# 2012 brute front diff problems



## brutepower95 (Oct 22, 2012)

hi im new to these forums but been around atvs all my life and have come in to a new problem bought a used 2012 brute force 750eps special edition had 28in tires full snorkel kit full muzzy pro duals k&n air filter and a muzzy programmer the first time i really ride the four wheel drive was messing up and making a larage amount racket so i did some research and discovered water got in there so drained mine out and washed with kroil and put new oil in seemed to work fine so second ride before we got to any mud or water decided to try 4wd it kept kicking in and out would stay locked in and sometimes would randomly kick in with out the 4wd even being on so brought it home cleaned out the front diff again and have it on jackstands and its doing that same stuff when i spin tires randomly kicks in and out and when i pull the diff lock lever it will sometimes spin both front tires then release i have an 05 brute thats been babied all its life and jacked it up and when i pull the lever it locks up and both spin until you let go so im at a standstill if anyone could help me it would be highly appreciated


----------



## brutemike (Mar 23, 2010)

You have a busted front diff more then likely the small gears and hopefully thats it but the inside parts from your 05 will work inside the new one the cases are just different on the out side. Sorry to say it but time to pull the diff.Any ? just shoot me a pm.


----------



## 12bf750blackbetty (Apr 21, 2012)

There for a while mine would do the same but without the racket, the switch would be in 2wd but it would be kicking in and out of 4wd, but once you flipped the switch in 4wd there wasn't any problems at all it locked in and stayed in 4wd.


----------



## abthis01 (Jun 7, 2011)

Happened to my '08. Pulled diff out & it was shot. Had a local atv shop rebuild it. First time out, it filled completely with water & mud, guy didnt tighten bolts down good....I should have done it myself!


----------



## kygreen (Oct 15, 2011)

It could be a electronic issue , I have been waiting to see what they have built different in the 2012 front diffs aside from the actuator gaurd I think you should still have warentee?

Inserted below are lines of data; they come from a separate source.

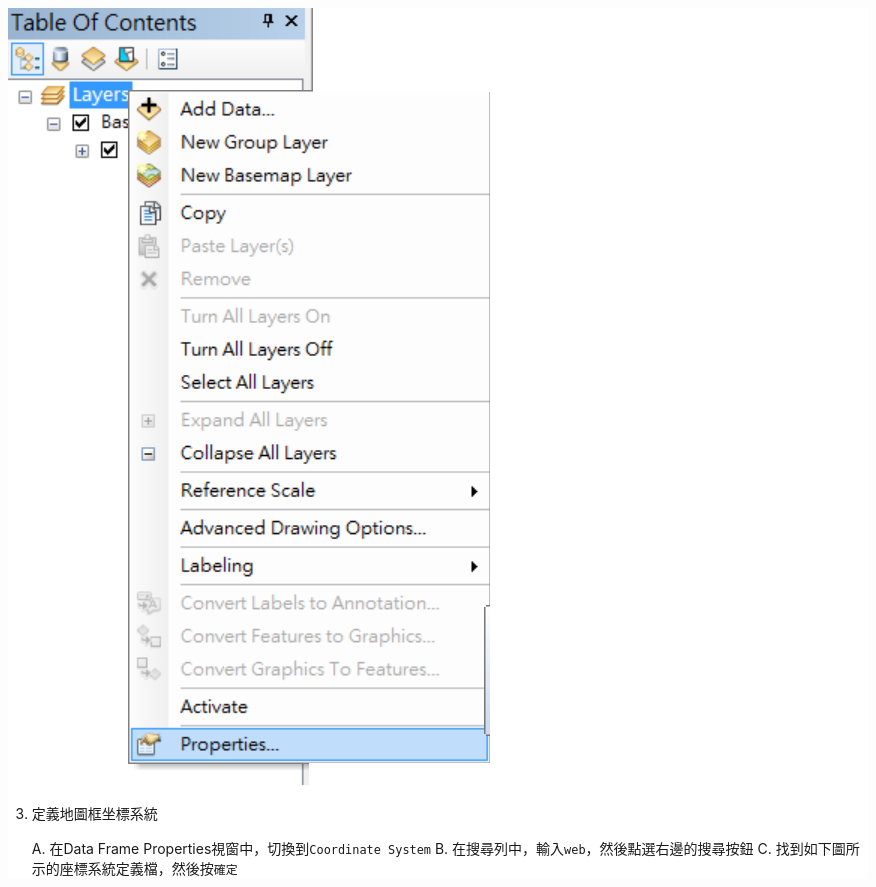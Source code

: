  ![](/how-to/media/ArcGIS/ArcGIS-透過ArcGIS使用通用版電子地圖ArcGIS封裝檔/03/image2.png)

3.  定義地圖框坐標系統
    
    A. 在Data Frame Properties視窗中，切換到`Coordinate System`
    B. 在搜尋列中，輸入`web`，然後點選右邊的搜尋按鈕
    C. 找到如下圖所示的座標系統定義檔，然後按`確定`

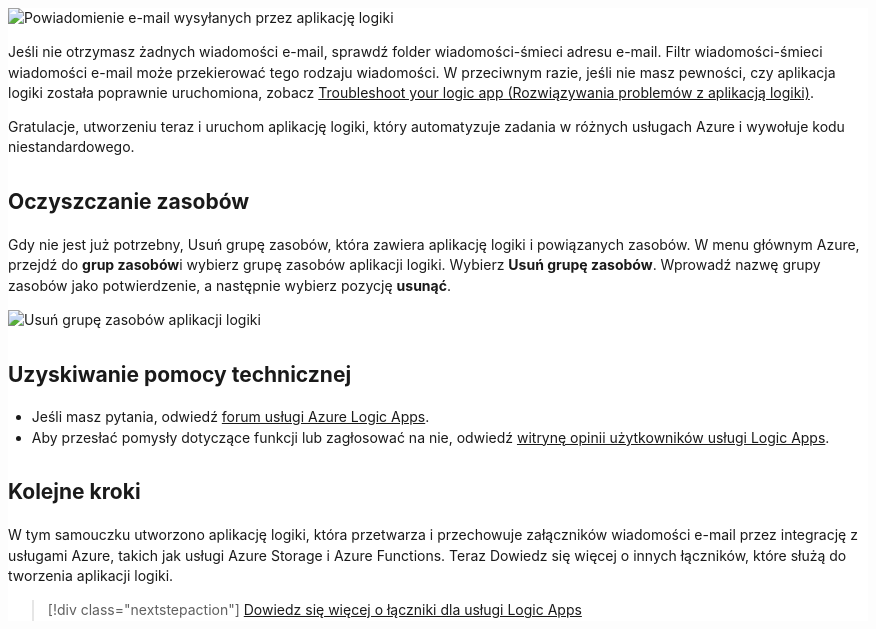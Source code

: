    ![Powiadomienie e-mail wysyłanych przez aplikację logiki](./media/tutorial-process-email-attachments-workflow/email-notification.png)

   Jeśli nie otrzymasz żadnych wiadomości e-mail, sprawdź folder wiadomości-śmieci adresu e-mail. 
   Filtr wiadomości-śmieci wiadomości e-mail może przekierować tego rodzaju wiadomości. 
   W przeciwnym razie, jeśli nie masz pewności, czy aplikacja logiki została poprawnie uruchomiona, zobacz [Troubleshoot your logic app (Rozwiązywania problemów z aplikacją logiki)](../logic-apps/logic-apps-diagnosing-failures.md).

Gratulacje, utworzeniu teraz i uruchom aplikację logiki, który automatyzuje zadania w różnych usługach Azure i wywołuje kodu niestandardowego.

## <a name="clean-up-resources"></a>Oczyszczanie zasobów

Gdy nie jest już potrzebny, Usuń grupę zasobów, która zawiera aplikację logiki i powiązanych zasobów. W menu głównym Azure, przejdź do **grup zasobów**i wybierz grupę zasobów aplikacji logiki. Wybierz **Usuń grupę zasobów**. Wprowadź nazwę grupy zasobów jako potwierdzenie, a następnie wybierz pozycję **usunąć**.

![Usuń grupę zasobów aplikacji logiki](./media/tutorial-process-email-attachments-workflow/delete-resource-group.png)

## <a name="get-support"></a>Uzyskiwanie pomocy technicznej

* Jeśli masz pytania, odwiedź [forum usługi Azure Logic Apps](https://social.msdn.microsoft.com/Forums/en-US/home?forum=azurelogicapps).
* Aby przesłać pomysły dotyczące funkcji lub zagłosować na nie, odwiedź [witrynę opinii użytkowników usługi Logic Apps](http://aka.ms/logicapps-wish).

## <a name="next-steps"></a>Kolejne kroki

W tym samouczku utworzono aplikację logiki, która przetwarza i przechowuje załączników wiadomości e-mail przez integrację z usługami Azure, takich jak usługi Azure Storage i Azure Functions. Teraz Dowiedz się więcej o innych łączników, które służą do tworzenia aplikacji logiki.

> [!div class="nextstepaction"]
> [Dowiedz się więcej o łączniki dla usługi Logic Apps](../connectors/apis-list.md)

---------- Post added at 10:32 PM ---------- Previous post was at 10:30 PM ----------

Also the only oil you should ever run in your front diff is Kawasaki motor oil , there are a few substitutions I think but that's what is recommended and what I use


----------



## brutemike (Mar 23, 2010)

You need any kind of 10-40 wet clutch motor oil for the front diff because it had the clutch pack for the diff loc.


----------